Filipina bersihkan dampak topan

Warga Filipina
Keterangan gambar, Warga Filipina turut membersihkan jalan-jalan dari reruntuhan akibat topan Nesat

Pihak berwenang bersama warga Filipina melakukan pembersihan dampak topan Nesat yang menerjang ibukota dan Pulau Luzon.

Topan menewaskan sedikitnya 18 orang dan menyebabkan 35 orang hilang sejauh ini. Para petugas menyingkirkan pohon-pohon tumbang, reruntuhan dan mobil rusak dari jalan.

Seorang pejabat pertahanan Benito Ramos mengatakan petugas juga memperbaiki dan membersihkan 61 jaringan jalan di Pulau Luzon yang rusak akibat longsor dan banjir.

Sambungan listrik dan transportasi di ibukota, Manila kini berjalan normal setelah sempat terganggu di tengah hujan lebat dan angin kencang denga kecapatan 150 per jam.

Sekolah-sekolah dan kantor-kantor juga mulai buka lagi. Namun sejumlah kawasan ibukota masih terendam air, antara lain kawasan Taman Laut Manila, dan Taft Avenue. Kedutaan besar Amerika yang terkena banjir kemarin, hari ini masih tutup.

Walikota Manila Alfredo Lim mengatakan gelombang tinggi membobol tembok laut pengaman sehingga air meluap dari Manila Bay ke daerah-daerah di sekitarnya.

"Inilah pertama kalinya banjir seperti ini terjadi di sini," katanya.

Titik kritis

Badan cuaca Filipina mengatakan negara itu terancam diterjang topan lain yang berembus dari Lautan Pasifik minggu ini.
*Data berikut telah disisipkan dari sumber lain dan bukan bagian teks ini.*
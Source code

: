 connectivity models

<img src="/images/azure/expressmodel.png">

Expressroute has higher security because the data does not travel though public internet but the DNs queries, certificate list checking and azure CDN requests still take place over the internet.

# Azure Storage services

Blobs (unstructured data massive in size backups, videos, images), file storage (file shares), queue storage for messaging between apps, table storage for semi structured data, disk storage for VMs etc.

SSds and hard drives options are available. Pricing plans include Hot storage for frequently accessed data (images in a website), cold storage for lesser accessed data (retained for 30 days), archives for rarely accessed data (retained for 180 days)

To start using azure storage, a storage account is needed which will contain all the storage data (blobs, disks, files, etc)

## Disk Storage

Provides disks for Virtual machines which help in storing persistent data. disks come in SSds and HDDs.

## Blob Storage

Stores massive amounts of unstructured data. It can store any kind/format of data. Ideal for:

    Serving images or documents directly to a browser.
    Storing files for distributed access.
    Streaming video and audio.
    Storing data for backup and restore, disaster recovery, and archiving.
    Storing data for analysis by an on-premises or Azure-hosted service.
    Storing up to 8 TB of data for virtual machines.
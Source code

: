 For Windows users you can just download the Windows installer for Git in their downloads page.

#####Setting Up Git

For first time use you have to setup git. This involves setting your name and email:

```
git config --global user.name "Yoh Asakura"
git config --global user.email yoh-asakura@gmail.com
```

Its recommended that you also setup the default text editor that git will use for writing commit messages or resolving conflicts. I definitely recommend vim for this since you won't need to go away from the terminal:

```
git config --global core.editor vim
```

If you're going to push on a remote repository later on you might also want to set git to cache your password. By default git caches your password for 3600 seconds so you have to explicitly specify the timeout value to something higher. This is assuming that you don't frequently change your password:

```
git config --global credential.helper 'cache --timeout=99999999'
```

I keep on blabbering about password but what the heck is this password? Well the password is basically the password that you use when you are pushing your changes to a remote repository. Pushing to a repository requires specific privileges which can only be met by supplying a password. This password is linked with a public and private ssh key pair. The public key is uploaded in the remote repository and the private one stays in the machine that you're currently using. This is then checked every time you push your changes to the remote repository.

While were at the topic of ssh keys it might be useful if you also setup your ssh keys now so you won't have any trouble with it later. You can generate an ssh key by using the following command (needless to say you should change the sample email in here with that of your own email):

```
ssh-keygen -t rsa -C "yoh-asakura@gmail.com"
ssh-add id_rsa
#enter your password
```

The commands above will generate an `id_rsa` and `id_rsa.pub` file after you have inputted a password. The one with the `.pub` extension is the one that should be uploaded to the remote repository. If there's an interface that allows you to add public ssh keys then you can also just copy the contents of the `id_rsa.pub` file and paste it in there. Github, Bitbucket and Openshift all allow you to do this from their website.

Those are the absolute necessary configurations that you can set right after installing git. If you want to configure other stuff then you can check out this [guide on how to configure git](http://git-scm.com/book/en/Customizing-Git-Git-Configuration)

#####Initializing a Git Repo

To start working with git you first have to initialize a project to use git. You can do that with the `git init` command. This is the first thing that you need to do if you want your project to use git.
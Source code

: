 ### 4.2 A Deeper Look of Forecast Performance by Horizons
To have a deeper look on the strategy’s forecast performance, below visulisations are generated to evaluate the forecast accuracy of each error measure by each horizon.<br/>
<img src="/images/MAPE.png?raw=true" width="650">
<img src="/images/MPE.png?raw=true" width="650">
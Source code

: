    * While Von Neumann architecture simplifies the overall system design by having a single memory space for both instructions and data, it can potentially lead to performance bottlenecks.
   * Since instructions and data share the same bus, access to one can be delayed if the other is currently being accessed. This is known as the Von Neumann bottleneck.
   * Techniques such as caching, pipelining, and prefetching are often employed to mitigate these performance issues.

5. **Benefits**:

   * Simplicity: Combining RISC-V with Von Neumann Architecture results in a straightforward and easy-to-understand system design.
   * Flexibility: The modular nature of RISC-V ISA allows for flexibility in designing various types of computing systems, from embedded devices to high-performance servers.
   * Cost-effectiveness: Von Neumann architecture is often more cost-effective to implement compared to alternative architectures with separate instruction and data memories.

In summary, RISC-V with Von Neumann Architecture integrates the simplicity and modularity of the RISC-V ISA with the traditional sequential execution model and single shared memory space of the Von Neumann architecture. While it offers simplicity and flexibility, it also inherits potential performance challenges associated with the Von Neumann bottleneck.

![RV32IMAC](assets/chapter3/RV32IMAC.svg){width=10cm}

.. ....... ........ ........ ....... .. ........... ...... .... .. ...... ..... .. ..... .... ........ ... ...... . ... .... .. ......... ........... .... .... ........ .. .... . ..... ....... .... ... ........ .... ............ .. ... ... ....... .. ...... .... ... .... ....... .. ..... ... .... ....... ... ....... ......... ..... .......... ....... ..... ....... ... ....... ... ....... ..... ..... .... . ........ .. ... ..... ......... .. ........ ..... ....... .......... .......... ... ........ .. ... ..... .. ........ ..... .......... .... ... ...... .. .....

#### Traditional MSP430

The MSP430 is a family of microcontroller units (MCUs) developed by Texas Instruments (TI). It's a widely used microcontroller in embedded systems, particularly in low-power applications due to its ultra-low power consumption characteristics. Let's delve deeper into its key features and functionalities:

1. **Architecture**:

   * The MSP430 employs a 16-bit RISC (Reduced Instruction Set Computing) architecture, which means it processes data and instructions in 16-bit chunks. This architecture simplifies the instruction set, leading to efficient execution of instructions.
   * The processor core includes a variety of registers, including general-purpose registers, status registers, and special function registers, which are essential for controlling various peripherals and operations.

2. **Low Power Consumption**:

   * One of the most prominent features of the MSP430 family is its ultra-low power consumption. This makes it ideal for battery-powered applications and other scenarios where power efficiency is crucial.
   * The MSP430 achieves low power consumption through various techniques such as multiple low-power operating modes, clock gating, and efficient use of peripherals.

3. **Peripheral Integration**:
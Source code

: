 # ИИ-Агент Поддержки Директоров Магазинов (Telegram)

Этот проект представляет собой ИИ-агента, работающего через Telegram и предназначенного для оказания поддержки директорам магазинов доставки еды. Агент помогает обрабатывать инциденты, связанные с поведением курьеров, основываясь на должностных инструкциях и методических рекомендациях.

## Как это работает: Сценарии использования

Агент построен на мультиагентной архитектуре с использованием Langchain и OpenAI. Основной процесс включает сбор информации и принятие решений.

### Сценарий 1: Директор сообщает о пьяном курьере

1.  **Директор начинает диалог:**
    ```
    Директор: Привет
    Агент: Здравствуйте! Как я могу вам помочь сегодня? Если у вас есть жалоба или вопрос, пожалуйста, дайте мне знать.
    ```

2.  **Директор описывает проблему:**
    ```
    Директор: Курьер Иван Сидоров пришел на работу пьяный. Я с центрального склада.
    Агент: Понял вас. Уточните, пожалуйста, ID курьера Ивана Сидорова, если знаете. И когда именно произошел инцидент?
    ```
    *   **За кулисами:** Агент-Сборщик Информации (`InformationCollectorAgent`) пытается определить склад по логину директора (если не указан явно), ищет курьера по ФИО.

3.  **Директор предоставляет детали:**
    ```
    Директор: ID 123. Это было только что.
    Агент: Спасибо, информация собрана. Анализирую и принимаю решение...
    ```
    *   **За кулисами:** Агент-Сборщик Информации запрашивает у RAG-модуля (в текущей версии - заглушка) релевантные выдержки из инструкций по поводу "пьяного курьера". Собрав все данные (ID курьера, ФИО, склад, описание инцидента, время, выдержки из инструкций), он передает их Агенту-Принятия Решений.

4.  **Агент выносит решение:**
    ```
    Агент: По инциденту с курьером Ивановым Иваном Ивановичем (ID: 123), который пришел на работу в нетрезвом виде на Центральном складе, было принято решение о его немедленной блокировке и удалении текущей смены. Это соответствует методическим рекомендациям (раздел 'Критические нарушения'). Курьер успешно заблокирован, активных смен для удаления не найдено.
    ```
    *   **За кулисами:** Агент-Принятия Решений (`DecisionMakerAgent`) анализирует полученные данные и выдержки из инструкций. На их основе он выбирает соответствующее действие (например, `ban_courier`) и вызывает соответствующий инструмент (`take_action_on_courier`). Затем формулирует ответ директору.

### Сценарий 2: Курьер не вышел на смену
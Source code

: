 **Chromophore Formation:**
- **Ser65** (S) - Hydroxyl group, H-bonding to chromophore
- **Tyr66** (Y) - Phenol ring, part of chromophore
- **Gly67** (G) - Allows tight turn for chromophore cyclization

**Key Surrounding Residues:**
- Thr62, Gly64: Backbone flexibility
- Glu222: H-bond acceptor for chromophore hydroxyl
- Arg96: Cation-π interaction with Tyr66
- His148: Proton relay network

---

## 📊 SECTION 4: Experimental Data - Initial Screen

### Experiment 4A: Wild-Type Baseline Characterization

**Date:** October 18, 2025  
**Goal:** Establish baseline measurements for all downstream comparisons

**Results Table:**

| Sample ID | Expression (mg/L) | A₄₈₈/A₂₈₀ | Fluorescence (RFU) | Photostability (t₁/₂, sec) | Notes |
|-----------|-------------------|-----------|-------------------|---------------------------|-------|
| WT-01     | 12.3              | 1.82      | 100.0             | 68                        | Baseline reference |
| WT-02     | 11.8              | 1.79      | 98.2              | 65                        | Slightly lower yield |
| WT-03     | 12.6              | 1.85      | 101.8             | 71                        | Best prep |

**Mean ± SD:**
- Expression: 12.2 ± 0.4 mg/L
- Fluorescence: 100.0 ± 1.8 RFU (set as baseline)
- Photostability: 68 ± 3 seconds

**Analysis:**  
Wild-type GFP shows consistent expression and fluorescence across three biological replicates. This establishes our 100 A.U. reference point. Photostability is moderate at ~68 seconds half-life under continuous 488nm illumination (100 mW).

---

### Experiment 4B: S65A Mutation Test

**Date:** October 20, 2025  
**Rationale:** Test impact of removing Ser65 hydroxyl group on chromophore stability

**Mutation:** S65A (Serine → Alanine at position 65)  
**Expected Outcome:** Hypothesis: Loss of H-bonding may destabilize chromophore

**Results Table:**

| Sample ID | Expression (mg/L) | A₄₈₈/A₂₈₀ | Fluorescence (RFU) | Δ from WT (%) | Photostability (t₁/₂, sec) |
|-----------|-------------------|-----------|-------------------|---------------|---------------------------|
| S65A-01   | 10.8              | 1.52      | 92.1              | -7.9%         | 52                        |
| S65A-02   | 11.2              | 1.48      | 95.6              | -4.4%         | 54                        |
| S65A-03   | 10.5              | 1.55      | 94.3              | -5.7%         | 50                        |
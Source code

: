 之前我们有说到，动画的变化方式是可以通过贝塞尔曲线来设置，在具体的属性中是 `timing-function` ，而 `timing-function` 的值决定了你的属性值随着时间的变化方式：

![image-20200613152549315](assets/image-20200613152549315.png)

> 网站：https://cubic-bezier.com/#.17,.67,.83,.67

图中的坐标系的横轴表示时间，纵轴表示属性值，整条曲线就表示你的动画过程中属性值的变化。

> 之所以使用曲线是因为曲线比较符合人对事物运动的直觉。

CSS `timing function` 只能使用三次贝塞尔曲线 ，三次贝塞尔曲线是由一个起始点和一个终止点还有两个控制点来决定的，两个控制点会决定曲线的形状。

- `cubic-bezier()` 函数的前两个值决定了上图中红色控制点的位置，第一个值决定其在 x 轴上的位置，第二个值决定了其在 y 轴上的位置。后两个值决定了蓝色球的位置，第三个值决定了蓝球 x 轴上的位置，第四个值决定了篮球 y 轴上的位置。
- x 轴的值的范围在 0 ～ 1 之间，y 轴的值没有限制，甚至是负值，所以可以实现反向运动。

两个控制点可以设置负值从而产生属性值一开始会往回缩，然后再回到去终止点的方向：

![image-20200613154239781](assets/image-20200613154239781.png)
"Kita harus menyelesaikan tugas-tugas darurat menangani dampak Nesat sebelum topan lain tiba," imbuh Ramos.

Kondisi di Luzon belum senormal di Manila. Sekitar satu juta warga masih belum mendapatkan aliran listrik. Banjir di Luzon bertambah buruk ketika pihak berwenang membuka empat waduk yang ketinggian airnya telah mencapai titik kritis.

Filipina selama ini memang sering diterjang topan tetapi Nesat diperkirakan merupakan topan terdasyat tahun ini yang melanda negara itu.

Topan Nesat datang persis hampir dua tahun sejak Topan Ketsana yang menewaskan lebih dari 400 orang.